É leve e até pode parecer bobo, mas você verá que não é, principalmente quando a análise é feita sob o ponto de vista de um cadeirante, o que, aliás, vamos fazer agora. E o filme tem sido apresentado como sexista, preconceituoso e por aí vai, mas será que é mesmo?

Eu o vi duas vezes e li algumas resenhas pela internet. Se fizer o mesmo, verá que a maior parte das análises fica na superfície, mas não vamos deixar que isso aconteça. Conto com você para acrescentar lenha na fogueira com sua visão perspicaz!

 

O filme faz um jogo de luz e sombra com Florence e Jocelyn (Imagens: divulgação)

 

 

Jocelyn, um cafajeste

 

De carona para o amor traz Jocelyn, CEO da i-Run, empresa que fabrica tênis para corridas; ele é um profissional bem-sucedido, com uma vida financeira que lhe permite gozar de muitas benesses. É um homem que vive de mentiras, inconsequente, e não hesita em inventar histórias para seduzir as mulheres.
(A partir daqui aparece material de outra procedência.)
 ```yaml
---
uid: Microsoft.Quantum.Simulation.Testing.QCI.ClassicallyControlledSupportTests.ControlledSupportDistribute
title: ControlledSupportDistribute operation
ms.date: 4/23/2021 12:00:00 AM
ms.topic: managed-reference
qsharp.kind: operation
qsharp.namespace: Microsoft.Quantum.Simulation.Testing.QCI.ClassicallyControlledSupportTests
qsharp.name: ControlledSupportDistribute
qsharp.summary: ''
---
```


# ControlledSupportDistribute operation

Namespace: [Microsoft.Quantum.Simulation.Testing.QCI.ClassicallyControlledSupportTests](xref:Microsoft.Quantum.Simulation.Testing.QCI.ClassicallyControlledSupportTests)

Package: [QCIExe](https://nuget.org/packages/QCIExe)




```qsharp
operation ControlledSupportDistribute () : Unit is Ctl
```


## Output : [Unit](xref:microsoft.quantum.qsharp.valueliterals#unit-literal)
Pra você ter uma ideia, logo após o sepultamento da mãe, ele encontra uma “oportunidade” de se passar por cadeirante para seduzir uma mulher.

Mas depressa conclui que foi uma “roubada”, pois acaba se metendo em complicações. Quando aceita um convite para visitar a família da moça, ela o apresenta a sua irmã, que é cadeirante de verdade. A partir desse momento, a trama se enriquece, desdobrando-se em situações em que presenciamos o tratamento no mínimo ignorante que a sociedade dispensa às pessoas com deficiência. No caso, a história se passa na França, mas você verá que não é diferente do Brasil.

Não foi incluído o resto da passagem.